= Stanley D. Beck =

American entomologist

Stanley Dwight Beck (October 17, 1919 – July 8, 1997) was an American entomologist who specialized in insect physiology and host plant resistance. He became a university researcher after a stint in the navy during World War II. Paralyzed by polio and reliant on a wheelchair from 1952 he continued his research. He worked on insect photoperiodism and wrote two major books Animal Photoperiodism (1963) and Insect Photoperiodism (1968). Among his contributions was the successful development of artificial diets for lepidopteran larvae which enabled controlled laboratory experimentation and research on several pest species. After his retirement he published Two in the Game, a novel.

== Biography ==
Beck was born in Portland, Oregon but grew up in small towns in Washington state. He became interested in insects at a young age and joined Washington State University after earning money by working in a lumber mill for a year with some seasons spent on an experimental apple orchard. He graduated in 1942 and joined the US Navy in 1942 working aboard a mine-sweeper. After the war, he joined the University of Wisconsin, Madison as a research assistant and worked as an entomology instructor. He had polio in 1952 and his limbs were largely paralyzed and was reliant on a wheelchair. He learned to strike typewriter keyboards with a pencil in his more usable left hand and prepared all his manuscripts and correspondence independently. In 1969 he was made W.A. Henry Distinguished Professor. During his research career, he published nearly 138 papers and some books including The Simplicity of Science (1959), Modern Science and Christian Life (1970), and two books on photoperiodism. Beck's major contribution was the development of an artificial diet for lepidopteran larvae which enabled controlled lab experiments. Beck and Michael Chippendale discovered that larvae could would not grow unless there was microbial contamination of the medium. This led to the identification of key nutritional elements. Beck and James Apple worked on geographical variation and photoperiod effects on voltinism in the European corn borer (Pyrausta nubilalis). He worked on matters of disability and was, in 1974, among the first in the university to connect to the mainframe computer from his own office desk. After learning to program in FORTRAN he worked on modeling growth, development and diapause and developed what he called the dual system theory, an early model to account for the multiple genetic and regulatory pathways involved in photoperiodism. After retiring in 1989 he worked on a novel Two in the Game.

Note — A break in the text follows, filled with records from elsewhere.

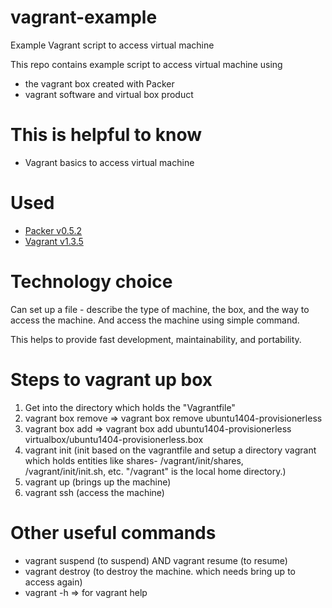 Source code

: vagrant-example
===============

Example Vagrant script to access virtual machine


This repo contains example script to access virtual machine using
* the vagrant box created with Packer
* vagrant software and virtual box product


# This is helpful to know

* Vagrant basics to access virtual machine


# Used

* [Packer v0.5.2](http://www.packer.io/docs)
* [Vagrant v1.3.5](https://docs.vagrantup.com/v2/getting-started/)


# Technology choice

Can set up a file - describe the type of machine, the box, and the way to access the machine. And access the machine using simple command.

This helps to provide fast development, maintainability, and portability.




# Steps to vagrant up box

1. Get into the directory which holds the "Vagrantfile"
2. vagrant box remove <box name> => vagrant box remove ubuntu1404-provisionerless
3. vagrant box add <box name> <box path> => vagrant box add ubuntu1404-provisionerless virtualbox/ubuntu1404-provisionerless.box
4. vagrant init (init based on the vagrantfile and setup a directory vagrant which holds entities like shares- /vagrant/init/shares, /vagrant/init/init.sh, etc. "/vagrant" is the local home directory.)
5. vagrant up (brings up the machine)
6. vagrant ssh (access the machine)


# Other useful commands

* vagrant suspend (to suspend) AND vagrant resume (to resume)
* vagrant destroy (to destroy the machine. which needs bring up to access again)
* vagrant -h => for vagrant help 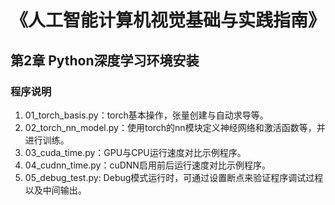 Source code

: # 《人工智能计算机视觉基础与实践指南》
## 第2章 Python深度学习环境安装
### 程序说明
1. 01_torch_basis.py：torch基本操作，张量创建与自动求导等。
2. 02_torch_nn_model.py：使用torch的nn模块定义神经网络和激活函数等，并进行训练。
3. 03_cuda_time.py：GPU与CPU运行速度对比示例程序。
4. 04_cudnn_time.py：cuDNN启用前后运行速度对比示例程序。
5. 05_debug_test.py: Debug模式运行时，可通过设置断点来验证程序调试过程以及中间输出。

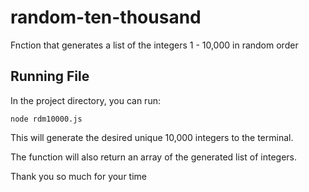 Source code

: # random-ten-thousand
Fnction that generates a list of the integers 1 - 10,000 in random order

## Running File

In the project directory, you can run:

`node rdm10000.js`

This will generate the desired unique 10,000 integers to the terminal.

The function will also return an array of the generated list of integers.

Thank you so much for your time
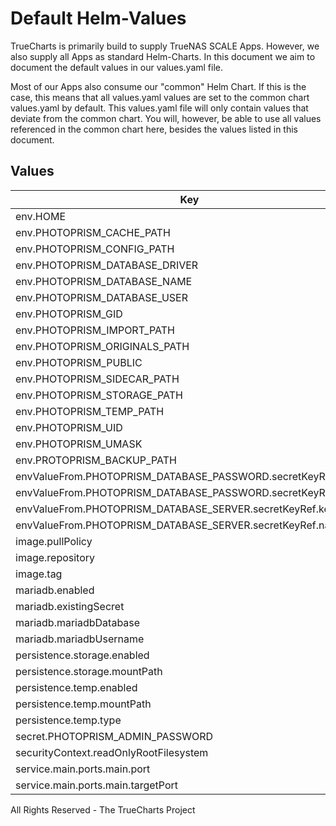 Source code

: # Default Helm-Values

TrueCharts is primarily build to supply TrueNAS SCALE Apps.
However, we also supply all Apps as standard Helm-Charts. In this document we aim to document the default values in our values.yaml file.

Most of our Apps also consume our "common" Helm Chart.
If this is the case, this means that all values.yaml values are set to the common chart values.yaml by default. This values.yaml file will only contain values that deviate from the common chart.
You will, however, be able to use all values referenced in the common chart here, besides the values listed in this document.

## Values

| Key | Type | Default | Description |
|-----|------|---------|-------------|
| env.HOME | string | `"/photoprism"` |  |
| env.PHOTOPRISM_CACHE_PATH | string | `"/assets/cache"` |  |
| env.PHOTOPRISM_CONFIG_PATH | string | `"/assets/config"` |  |
| env.PHOTOPRISM_DATABASE_DRIVER | string | `"mysql"` |  |
| env.PHOTOPRISM_DATABASE_NAME | string | `"photoprism"` |  |
| env.PHOTOPRISM_DATABASE_USER | string | `"photoprism"` |  |
| env.PHOTOPRISM_GID | string | `"{{ .Values.podSecurityContext.runAsGroup }}"` |  |
| env.PHOTOPRISM_IMPORT_PATH | string | `"/photoprism/import"` |  |
| env.PHOTOPRISM_ORIGINALS_PATH | string | `"/photoprism/originals"` |  |
| env.PHOTOPRISM_PUBLIC | bool | `false` |  |
| env.PHOTOPRISM_SIDECAR_PATH | string | `"/assets/sidecar"` |  |
| env.PHOTOPRISM_STORAGE_PATH | string | `"/assets/storage"` |  |
| env.PHOTOPRISM_TEMP_PATH | string | `"/photoprism/temp"` |  |
| env.PHOTOPRISM_UID | string | `"{{ .Values.podSecurityContext.runAsUser }}"` |  |
| env.PHOTOPRISM_UMASK | string | `"{{ .Values.env.UMASK }}"` |  |
| env.PROTOPRISM_BACKUP_PATH | string | `"/assets/backup"` |  |
| envValueFrom.PHOTOPRISM_DATABASE_PASSWORD.secretKeyRef.key | string | `"mariadb-password"` |  |
| envValueFrom.PHOTOPRISM_DATABASE_PASSWORD.secretKeyRef.name | string | `"mariadbcreds"` |  |
| envValueFrom.PHOTOPRISM_DATABASE_SERVER.secretKeyRef.key | string | `"plainporthost"` |  |
| envValueFrom.PHOTOPRISM_DATABASE_SERVER.secretKeyRef.name | string | `"mariadbcreds"` |  |
| image.pullPolicy | string | `"IfNotPresent"` |  |
| image.repository | string | `"tccr.io/truecharts/photoprism"` |  |
| image.tag | string | `"v220302@sha256:090a640a67e199e866037c4f11661195afd3b3e9b798c44899baea469ca7090e"` |  |
| mariadb.enabled | bool | `true` |  |
| mariadb.existingSecret | string | `"mariadbcreds"` |  |
| mariadb.mariadbDatabase | string | `"photoprism"` |  |
| mariadb.mariadbUsername | string | `"photoprism"` |  |
| persistence.storage.enabled | bool | `true` |  |
| persistence.storage.mountPath | string | `"/assets"` |  |
| persistence.temp.enabled | bool | `true` |  |
| persistence.temp.mountPath | string | `"/photoprism/temp"` |  |
| persistence.temp.type | string | `"emptyDir"` |  |
| secret.PHOTOPRISM_ADMIN_PASSWORD | string | `"please-change"` |  |
| securityContext.readOnlyRootFilesystem | bool | `false` |  |
| service.main.ports.main.port | int | `2342` |  |
| service.main.ports.main.targetPort | int | `2342` |  |

All Rights Reserved - The TrueCharts Project
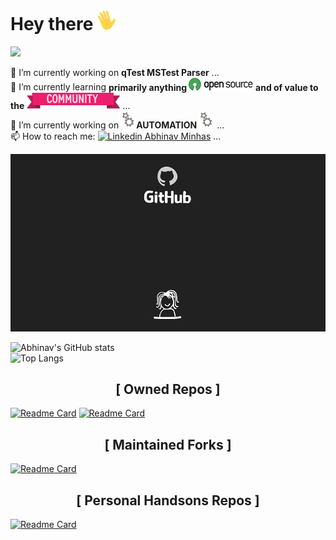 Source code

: <!-- ### Hi there 👋

**abhinavminhas/abhinavminhas** is a ✨ _special_ ✨ repository because its `README.md` (this file) appears on your GitHub profile.

Here are some ideas to get you started:

- 🔭 I’m currently working on ...
- 🌱 I’m currently learning ...
- 👯 I’m looking to collaborate on ...
- 🤔 I’m looking for help with ...
- 💬 Ask me about ...
- 📫 How to reach me: ...
- 😄 Pronouns: ...
- ⚡ Fun fact: ...

-->

# Hey there <img src="images\image1.gif" width="35px"></img>

![](https://visitor-badge.glitch.me/badge?page_id=abhinavminhas.abhinavminhas)
<!-- <a href = "https://www.linkedin.com/in/abhinav-minhas-46226310/"> <img src="https://i.stack.imgur.com/gVE0j.png" width="20px" /> </a>  -->

🔭 I’m currently working on <b>qTest MSTest Parser</b> ...  
🌱 I’m currently learning <b>primarily anything <img src="images\image3.png" width="20px" /> <img src="images\image4.png" width="80px" /> and of value to the <img src="images\image5.png" width="150px" /></b> ...  
🔭 I’m currently working on<img src="images\image2.gif" width="28px" />**AUTOMATION**<img src="images\image2.gif" width="28px" /> ...  
📫 How to reach me: [![Linkedin](https://i.stack.imgur.com/gVE0j.png) Abhinav Minhas](https://www.linkedin.com/in/abhinav-minhas-46226310/)  ...  

<p align="center"> <img alt="GIF" src="images\animation1.gif?raw=true" width="540px" /> </p>

![Abhinav's GitHub stats](https://github-readme-stats.vercel.app/api?username=abhinavminhas&theme=great-gatsby&show_icons=true&include_all_commits=true&count_private=true&hide=contribs)  
![Top Langs](https://github-readme-stats.vercel.app/api/top-langs/?username=abhinavminhas&theme=default&layout=compact)  

<h2 align="center"> [ Owned Repos ] </h2>

[![Readme Card](https://github-readme-stats.vercel.app/api/pin/?username=abhinavminhas&theme=vision-friendly-dark&card_width=10&show_owner=abhinavminhas&repo=qtest-mstest-parser)](https://github.com/abhinavminhas/qtest-mstest-parser)
[![Readme Card](https://github-readme-stats.vercel.app/api/pin/?username=abhinavminhas&theme=vision-friendly-dark&card_width=10&show_owner=abhinavminhas&repo=handson-testcafe)](https://github.com/abhinavminhas/handson-testcafe)

<h2 align="center"> [ Maintained Forks ] </h2>

[![Readme Card](https://github-readme-stats.vercel.app/api/pin/?username=abhinavminhas&theme=maroongold&repo=trxer)](https://github.com/abhinavminhas/trxer)

<h2 align="center"> [ Personal Handsons Repos ] </h2>

[![Readme Card](https://github-readme-stats.vercel.app/api/pin/?username=abhinavminhas&theme=github_dark&show_owner=abhinavminhas&repo=handson-testcafe)](https://github.com/abhinavminhas/handson-testcafe)
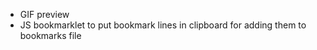 - GIF preview
- JS bookmarklet to put bookmark lines in clipboard for adding them to bookmarks file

Beck was elected to the National Academy of Sciences in 1988. He also served on committee that examined ethics and disability. Beck received an honorary doctorate in 1972 from Luther College, Decorah and in 1981 Washington State University honored him with a Distinguished Achievement award. Beck was a member of the Bethel Lutheran Church in Madison. He however dismissed creationism, writing in 1982 that "..it has neither scientific nor theological credibility.." and that its survival depended on "..its appeal to the scientifically uninformed and theologically naive, combined with a great deal of fanatic political activity." Beck was married to Isabel Stalker from 1943 and they had a son and three daughters of whom Karen, a Ph.D. in theoretical mathematics working at the University of Utah died before him. He died from post-polio syndrome in Madison, Wisconsin. In 1997, the Entomological Society of America established a Stanley D. Beck Fellowship to aid physically disabled and disadvantaged students.